Material for this exercise:
##########

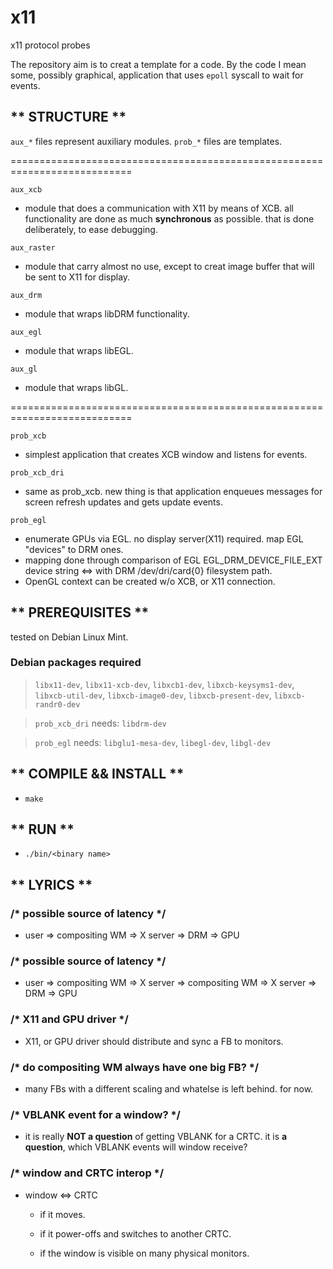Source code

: # x11
x11 protocol probes

The repository aim is to creat a template for a code. By the code I mean some, possibly graphical, application that uses `epoll` syscall to wait for events.

## ** STRUCTURE **

`aux_*` files represent auxiliary modules. `prob_*` files are templates.  

===========================================================================

`aux_xcb`    
 - module that does a communication with X11 by means of XCB. all functionality are done as much **synchronous** as possible. that is done deliberately, to ease debugging.

`aux_raster` 
 - module that carry almost no use, except to creat image buffer that will be sent to X11 for display.

`aux_drm` 
 - module that wraps libDRM functionality.

`aux_egl`
 - module that wraps libEGL.

`aux_gl` 
 - module that wraps libGL.

===========================================================================

`prob_xcb`     
 - simplest application that creates XCB window and listens for events.

`prob_xcb_dri` 
 - same as prob_xcb. new thing is that application enqueues messages for screen refresh updates and gets update events.

`prob_egl`     
 - enumerate GPUs via EGL. no display server(X11) required. map EGL "devices" to DRM ones. 
 - mapping done through comparison of EGL EGL_DRM_DEVICE_FILE_EXT device string <=> with DRM /dev/dri/card{0} filesystem path.
 - OpenGL context can be created w/o XCB, or X11 connection.

## ** PREREQUISITES **

tested on Debian Linux Mint.

### Debian packages required
  > `libx11-dev`, `libx11-xcb-dev`, `libxcb1-dev`, `libxcb-keysyms1-dev`, `libxcb-util-dev`, `libxcb-image0-dev`, `libxcb-present-dev`, `libxcb-randr0-dev`
  
  > `prob_xcb_dri` needs: `libdrm-dev`
  
  > `prob_egl` needs: `libglu1-mesa-dev`, `libegl-dev`, `libgl-dev`

## ** COMPILE && INSTALL **

  * `make`
   

## ** RUN **

  * `./bin/<binary name>`
   

## ** LYRICS **

### /* possible source of latency */

 * user => compositing WM => X server => DRM => GPU

### /* possible source of latency */

 * user => compositing WM => X server => compositing WM => X server => DRM => GPU

### /* X11 and GPU driver */

* X11, or GPU driver should distribute and sync a FB to monitors. 

### /* do compositing WM always have one big FB? */

* many FBs with a different scaling and whatelse is left behind. for now.

### /* VBLANK event for a window? */

* it is really **NOT a question** of getting VBLANK for a CRTC. it is **a question**, which VBLANK events will window receive?

### /* window and CRTC interop */

* window <=> CRTC

  - if it moves.
    
  - if it power-offs and switches to another CRTC.
  
  - if the window is visible on many physical monitors.
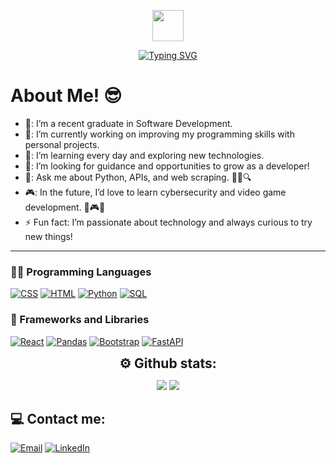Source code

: <p align="center"><picture align="center"><img align="center" src = "https://github.com/7oSkaaa/7oSkaaa/blob/main/Images/about_me.gif?raw=true" width = 50px></picture></p>

<p align="center"><a href="https://github.com/shamimsikder"><img src="https://readme-typing-svg.demolab.com?font=Fira+Code&duration=6000&pause=1000&color=2AA889&center=true&vCenter=true&width=435&lines=Hi+There%2C+I'm+Camilo+Garces%F0%9F%91%8B" alt="Typing SVG" /></a></p>

<h1>About Me! 😎</h1>

- 🏫: I’m a recent graduate in Software Development.
- 🔭: I’m currently working on improving my programming skills with personal projects.
- 🌱: I’m learning every day and exploring new technologies.
- 🤔: I’m looking for guidance and opportunities to grow as a developer!
- 💬: Ask me about Python, APIs, and web scraping. 🐍🌐🔍
- 🎮: In the future, I’d love to learn cybersecurity and video game development. 🔐🎮✨
- ⚡ Fun fact: I’m passionate about technology and always curious to try new things!


<hr>

### 👨‍💻 Programming Languages

  <a href="https://github.com/search?q=user%3ADenverCoder1+is%3Arepo+language%3Acss"><img alt="CSS" src="https://img.shields.io/badge/CSS%20-%231572B6.svg?logo=css3&logoColor=white"></a>
    <a href="https://github.com/search?q=user%3ADenverCoder1+is%3Arepo+language%3Ahtml"><img alt="HTML" src="https://img.shields.io/badge/HTML%20-%23E34F26.svg?logo=html5&logoColor=white"></a>
    <a href="https://github.com/search?q=user%3ADenverCoder1+is%3Arepo+language%3Apython"><img alt="Python" src="https://img.shields.io/badge/Python%20-%2314354C.svg?logo=python&logoColor=white"></a>
    <a href="https://github.com/search?q=user%3ADenverCoder1+is%3Arepo+language%3Asql"><img alt="SQL" src="https://img.shields.io/badge/SQL%20-%23025E8C.svg?logo=amazon-dynamodb&logoColor=white"></a>

### 🧰 Frameworks and Libraries
<a href="#"><img alt="React" src="https://img.shields.io/badge/React-20232A?style=for-the-badge&logo=react&logoColor=61DAFB"></a>
<a href="#"><img alt="Pandas" src="https://img.shields.io/badge/Pandas%20-%23150458.svg?logo=pandas&logoColor=white"></a>
<a href="#"><img alt="Bootstrap" src="https://img.shields.io/badge/Bootstrap-563D7C?style=for-the-badge&logo=bootstrap&logoColor=white"></a>
<a href="#"><img alt="FastAPI" src="https://img.shields.io/badge/FastAPI-009688?style=for-the-badge&logo=fastapi&logoColor=white"></a>

<div align="center">
<h2 align="center" style="margin: 5px 10px;"> ⚙️ Github stats:</h2> 

[![](https://github-readme-stats.vercel.app/api?username=garcescamilo&show_icons=true&theme=tokyonight&hide_border=true&locale=en)](https://github.com/garcescamilo)
[![](https://github-readme-streak-stats.herokuapp.com/?user=garcescamilo&theme=material-palenight)](https://github.com/garcescamilo)
</div>

## 💻 Contact me:

[![Email](https://img.shields.io/badge/email-3DDC84?style=for-the-badge&logo=email&logoColor=white&labelColor=101010)](mailto:garcesbotero.camilo@gmail.com)
[![LinkedIn](https://img.shields.io/badge/linkedin-3DDC84?style=for-the-badge&logo=linkedin&logoColor=white&labelColor=101010)](https://www.linkedin.com/in/camilo-garcesbotero/)

    
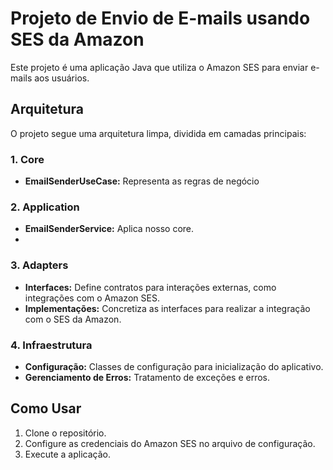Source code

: # Projeto de Envio de E-mails usando SES da Amazon

Este projeto é uma aplicação Java que utiliza o Amazon SES para enviar e-mails aos usuários.

## Arquitetura

O projeto segue uma arquitetura limpa, dividida em camadas principais:

### 1. Core

- **EmailSenderUseCase:** Representa as regras de negócio

### 2. Application

- **EmailSenderService:** Aplica nosso core.
- 
### 3. Adapters

- **Interfaces:** Define contratos para interações externas, como integrações com o Amazon SES.
- **Implementações:** Concretiza as interfaces para realizar a integração com o SES da Amazon.

### 4. Infraestrutura

- **Configuração:** Classes de configuração para inicialização do aplicativo.
- **Gerenciamento de Erros:** Tratamento de exceções e erros.

## Como Usar

1. Clone o repositório.
2. Configure as credenciais do Amazon SES no arquivo de configuração.
3. Execute a aplicação.



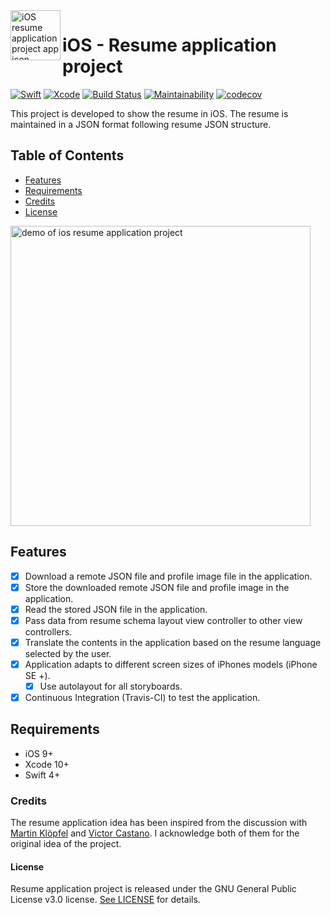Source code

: <img align="left" width="80" height="80" src="https://raw.githubusercontent.com/akarsh/akarsh-seggemu-resume/master/akarsh%20seggemu%20resume/Assets/Assets.xcassets/AppIcon.appiconset/Icon-App-60x60%403x.png" alt="iOS resume application project app icon">

# iOS - Resume application project

[![Swift](https://img.shields.io/badge/Swift-4.2-orange.svg)](https://swift.org)
[![Xcode](https://img.shields.io/badge/Xcode-10.0-blue.svg)](https://developer.apple.com/xcode)
[![Build Status](https://travis-ci.com/akarsh/ios-akarsh-seggemu-resume.svg?branch=master)](https://travis-ci.com/akarsh/ios-akarsh-seggemu-resume)
[![Maintainability](https://api.codeclimate.com/v1/badges/1e33a56e35ad20e93206/maintainability)](https://codeclimate.com/github/akarsh/ios-akarsh-seggemu-resume/maintainability)
[![codecov](https://codecov.io/gh/akarsh/ios-akarsh-seggemu-resume/branch/master/graph/badge.svg)](https://codecov.io/gh/akarsh/ios-akarsh-seggemu-resume)

This project is developed to show the resume in iOS.
The resume is maintained in a JSON format following resume JSON structure.

## Table of Contents

- [Features](#features)
- [Requirements](#requirements)
- [Credits](#credits)
- [License](#license)

<img height="480" src="Images/demoOfiOSapp.gif" alt="demo of ios resume application project">

## Features

- [x] Download a remote JSON file and profile image file in the application.
- [x] Store the downloaded remote JSON file and profile image in the application.
- [x] Read the stored JSON file in the application.
- [x] Pass data from resume schema layout view controller to other view controllers.
- [x] Translate the contents in the application based on the resume language selected by the user.
- [x] Application adapts to different screen sizes of iPhones models (iPhone SE +).
    - [x] Use autolayout for all storyboards.
- [x] Continuous Integration (Travis-CI) to test the application.

## Requirements

- iOS 9+
- Xcode 10+
- Swift 4+

### Credits

The resume application idea has been inspired from the discussion with [Martin Klöpfel](https://github.com/mr-casual) and [Victor Castano](https://github.com/Victorcstn). I acknowledge both of them for the original idea of the project.

#### License

Resume application project is released under the GNU General Public License v3.0 license. [See LICENSE](https://github.com/akarsh/akarsh-seggemu-resume/blob/master/LICENSE) for details.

##########

Problem description: Look above for the line containing "- module that wraps libEGL." and the line containing "## ** PREREQUISITES **". Transcribe both, with the lines between them, exactly.

Output of the exercise:
 - module that wraps libEGL.

`aux_gl` 
 - module that wraps libGL.

===========================================================================

`prob_xcb`     
 - simplest application that creates XCB window and listens for events.

`prob_xcb_dri` 
 - same as prob_xcb. new thing is that application enqueues messages for screen refresh updates and gets update events.

`prob_egl`     
 - enumerate GPUs via EGL. no display server(X11) required. map EGL "devices" to DRM ones. 
 - mapping done through comparison of EGL EGL_DRM_DEVICE_FILE_EXT device string <=> with DRM /dev/dri/card{0} filesystem path.
 - OpenGL context can be created w/o XCB, or X11 connection.

## ** PREREQUISITES **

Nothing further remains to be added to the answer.